M. Latif Yıldız

M. Latif Yıldız

Karanlıktan aydınlığa giden yol!

Karanlıktan aydınlığa giden yol!

Demokrasi kolay değil. Bakın o kadar kan, göz yaşı ve bedelin sonunda Mısır’ın diktatörüne idam ceza gerekliyken ömür boyu hapis cezası verildi, iki oğluna da beraat.

Çok şaşıracaksınız ama bu da bir adım. Evet, olumlu bir adım. Demokrasi kültürü olmayan ülkeler için başarıdır.
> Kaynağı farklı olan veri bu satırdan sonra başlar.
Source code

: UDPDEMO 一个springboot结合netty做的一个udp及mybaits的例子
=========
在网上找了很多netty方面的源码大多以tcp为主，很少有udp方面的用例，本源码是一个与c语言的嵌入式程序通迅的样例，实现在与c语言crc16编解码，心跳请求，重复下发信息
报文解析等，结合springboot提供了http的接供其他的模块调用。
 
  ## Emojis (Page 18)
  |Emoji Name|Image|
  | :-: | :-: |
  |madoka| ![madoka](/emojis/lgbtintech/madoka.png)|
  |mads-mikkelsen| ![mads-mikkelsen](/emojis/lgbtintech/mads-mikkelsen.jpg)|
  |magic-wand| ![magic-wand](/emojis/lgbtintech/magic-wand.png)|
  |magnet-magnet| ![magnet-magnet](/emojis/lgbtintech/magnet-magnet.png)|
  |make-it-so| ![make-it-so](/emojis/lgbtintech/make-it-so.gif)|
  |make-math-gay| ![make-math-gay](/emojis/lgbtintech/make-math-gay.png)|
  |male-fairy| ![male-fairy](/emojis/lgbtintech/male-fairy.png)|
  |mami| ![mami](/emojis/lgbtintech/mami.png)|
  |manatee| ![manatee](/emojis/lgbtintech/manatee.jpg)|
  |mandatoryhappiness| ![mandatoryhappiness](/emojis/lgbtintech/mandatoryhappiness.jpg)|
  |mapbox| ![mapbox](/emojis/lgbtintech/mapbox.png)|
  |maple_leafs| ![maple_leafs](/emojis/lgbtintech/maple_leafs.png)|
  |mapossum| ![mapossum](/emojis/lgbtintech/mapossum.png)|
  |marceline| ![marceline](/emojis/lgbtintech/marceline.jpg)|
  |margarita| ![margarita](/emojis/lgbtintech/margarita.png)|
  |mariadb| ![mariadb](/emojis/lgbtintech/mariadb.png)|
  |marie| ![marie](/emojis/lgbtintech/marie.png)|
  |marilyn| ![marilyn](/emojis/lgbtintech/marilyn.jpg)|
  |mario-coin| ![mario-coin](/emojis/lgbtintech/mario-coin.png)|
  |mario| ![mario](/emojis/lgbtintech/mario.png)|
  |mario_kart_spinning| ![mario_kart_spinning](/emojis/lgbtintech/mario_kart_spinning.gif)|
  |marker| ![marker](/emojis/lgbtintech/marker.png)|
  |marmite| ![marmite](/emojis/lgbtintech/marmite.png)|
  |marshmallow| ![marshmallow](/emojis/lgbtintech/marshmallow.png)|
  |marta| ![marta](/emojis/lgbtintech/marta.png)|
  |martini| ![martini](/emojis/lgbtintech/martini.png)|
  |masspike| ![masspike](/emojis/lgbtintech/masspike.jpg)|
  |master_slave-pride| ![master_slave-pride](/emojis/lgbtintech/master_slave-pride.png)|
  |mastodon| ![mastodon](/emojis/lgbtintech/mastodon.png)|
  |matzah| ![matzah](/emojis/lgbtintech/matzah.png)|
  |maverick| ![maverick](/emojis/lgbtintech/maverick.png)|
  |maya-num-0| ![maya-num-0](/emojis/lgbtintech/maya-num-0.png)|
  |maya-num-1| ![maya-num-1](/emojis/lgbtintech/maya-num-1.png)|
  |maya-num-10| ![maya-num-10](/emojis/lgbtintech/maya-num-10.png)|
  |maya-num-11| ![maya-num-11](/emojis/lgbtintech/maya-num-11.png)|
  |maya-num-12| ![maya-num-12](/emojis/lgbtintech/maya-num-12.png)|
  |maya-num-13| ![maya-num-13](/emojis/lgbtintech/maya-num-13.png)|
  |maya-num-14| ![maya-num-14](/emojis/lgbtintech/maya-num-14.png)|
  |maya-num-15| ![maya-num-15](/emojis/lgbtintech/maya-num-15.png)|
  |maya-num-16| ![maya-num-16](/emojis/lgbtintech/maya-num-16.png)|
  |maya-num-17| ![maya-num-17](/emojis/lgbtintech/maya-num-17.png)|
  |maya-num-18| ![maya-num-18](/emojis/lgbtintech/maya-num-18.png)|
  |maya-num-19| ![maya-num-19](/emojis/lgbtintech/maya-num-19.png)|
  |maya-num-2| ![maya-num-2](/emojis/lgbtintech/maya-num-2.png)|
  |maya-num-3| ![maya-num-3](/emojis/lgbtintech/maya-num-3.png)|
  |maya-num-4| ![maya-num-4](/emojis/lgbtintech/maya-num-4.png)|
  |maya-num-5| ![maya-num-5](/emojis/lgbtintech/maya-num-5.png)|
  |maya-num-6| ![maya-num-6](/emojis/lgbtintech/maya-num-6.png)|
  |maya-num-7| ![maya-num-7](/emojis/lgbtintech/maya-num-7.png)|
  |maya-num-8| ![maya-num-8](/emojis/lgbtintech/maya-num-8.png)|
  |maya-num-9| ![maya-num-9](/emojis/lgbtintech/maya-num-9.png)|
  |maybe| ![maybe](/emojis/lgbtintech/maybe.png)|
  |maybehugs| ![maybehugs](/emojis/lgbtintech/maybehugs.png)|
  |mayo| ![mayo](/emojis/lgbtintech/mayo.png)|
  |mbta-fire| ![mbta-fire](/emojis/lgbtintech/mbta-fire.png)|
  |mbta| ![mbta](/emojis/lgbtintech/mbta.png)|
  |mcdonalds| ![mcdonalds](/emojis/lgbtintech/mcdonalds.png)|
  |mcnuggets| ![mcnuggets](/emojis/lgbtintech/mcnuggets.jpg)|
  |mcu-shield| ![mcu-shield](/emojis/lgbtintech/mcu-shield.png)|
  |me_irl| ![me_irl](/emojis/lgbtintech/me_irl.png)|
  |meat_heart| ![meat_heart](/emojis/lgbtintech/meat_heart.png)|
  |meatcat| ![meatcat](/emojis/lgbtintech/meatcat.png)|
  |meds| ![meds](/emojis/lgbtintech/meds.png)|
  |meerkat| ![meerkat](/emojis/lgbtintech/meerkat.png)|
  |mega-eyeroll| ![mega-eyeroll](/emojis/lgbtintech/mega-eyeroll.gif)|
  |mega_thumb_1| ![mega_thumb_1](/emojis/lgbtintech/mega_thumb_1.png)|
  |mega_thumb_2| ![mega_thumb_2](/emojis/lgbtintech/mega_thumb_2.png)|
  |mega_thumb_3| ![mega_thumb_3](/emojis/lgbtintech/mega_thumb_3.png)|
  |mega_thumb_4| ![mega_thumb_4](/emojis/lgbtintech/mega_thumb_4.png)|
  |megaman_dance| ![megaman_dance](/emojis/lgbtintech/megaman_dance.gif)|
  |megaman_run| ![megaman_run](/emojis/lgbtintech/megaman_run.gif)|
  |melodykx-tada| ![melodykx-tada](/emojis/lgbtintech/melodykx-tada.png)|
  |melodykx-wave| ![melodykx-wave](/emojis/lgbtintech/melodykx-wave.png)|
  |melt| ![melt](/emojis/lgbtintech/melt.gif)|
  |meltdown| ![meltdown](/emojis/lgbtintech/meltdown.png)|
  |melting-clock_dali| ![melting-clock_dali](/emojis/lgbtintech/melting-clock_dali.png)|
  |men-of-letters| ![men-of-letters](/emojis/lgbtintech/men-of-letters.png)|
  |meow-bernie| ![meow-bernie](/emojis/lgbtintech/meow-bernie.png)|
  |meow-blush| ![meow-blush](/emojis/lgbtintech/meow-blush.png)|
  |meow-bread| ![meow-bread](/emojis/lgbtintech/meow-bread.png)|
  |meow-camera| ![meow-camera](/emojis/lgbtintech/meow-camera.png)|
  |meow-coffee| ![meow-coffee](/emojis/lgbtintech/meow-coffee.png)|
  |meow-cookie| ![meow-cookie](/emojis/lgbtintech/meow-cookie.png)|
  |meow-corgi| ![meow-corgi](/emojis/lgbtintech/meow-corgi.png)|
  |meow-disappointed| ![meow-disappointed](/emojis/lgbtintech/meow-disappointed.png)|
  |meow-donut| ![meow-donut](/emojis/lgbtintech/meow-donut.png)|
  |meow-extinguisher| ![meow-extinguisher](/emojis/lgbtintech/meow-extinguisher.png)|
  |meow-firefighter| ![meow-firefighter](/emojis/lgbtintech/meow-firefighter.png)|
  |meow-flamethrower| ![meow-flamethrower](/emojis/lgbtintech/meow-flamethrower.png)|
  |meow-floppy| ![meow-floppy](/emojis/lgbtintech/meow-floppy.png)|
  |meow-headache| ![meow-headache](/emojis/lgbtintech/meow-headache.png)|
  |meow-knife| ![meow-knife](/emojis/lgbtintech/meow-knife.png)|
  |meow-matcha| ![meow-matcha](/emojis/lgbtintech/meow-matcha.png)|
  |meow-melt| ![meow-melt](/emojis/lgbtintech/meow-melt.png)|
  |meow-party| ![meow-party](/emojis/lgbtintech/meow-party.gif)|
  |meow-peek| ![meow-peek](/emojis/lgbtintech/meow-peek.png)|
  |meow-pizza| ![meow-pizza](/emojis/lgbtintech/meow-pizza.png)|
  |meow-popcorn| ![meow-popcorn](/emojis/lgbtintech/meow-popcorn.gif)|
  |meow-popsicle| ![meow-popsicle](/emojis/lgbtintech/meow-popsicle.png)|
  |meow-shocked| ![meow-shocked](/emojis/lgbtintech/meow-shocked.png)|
Dikta ile yönetilen ülkeler çok kolay demokrasiye geçmezler.

Baksanıza 90 yıl oldu “cumhuriyet”, “demokrasi” deyip duruyoruz. Ama hala nasıl yaşayacağımız, nasıl yatağa gireceğimiz, yataktan çıktıktan sonra eşimiz hamile kalmış ise kürtaj olup olmayacağı; kızlarımız başörtü takacak mı, Takmayacak mı? Roboski’de (Uludere’de) hata dedik ya, ne özrü, tazminatsa tazminat. Ve sonunda susun dediler ya.

Sözün özü nasıl yaşayacağız, eşimizle nasıl sevişeceğiz, çocuklarımıza neleri, nasıl öğreteceğiz A’dan Z’ye bütün hayat çizgimizi belirleyen bir demokrasimiz var. Tam 90 yıldır bu halkın hiç özel hayatı oldu mu? Bütün sınırları devlet yasalar koyarak belirlemedi mi?

Cumhuriyet tarihi boyunca devlet asla vazgeçmedi. Önce tek parti vardı o dayattı. Sonra Demokrat Parti, ondan sonra her on senede bir üniformalılar, şimdi de apoletsiz yüzde 50 oy aldım diye her istediğini 75 milyona dayatma hakkı olduğuna inanan bir iktidarımız var.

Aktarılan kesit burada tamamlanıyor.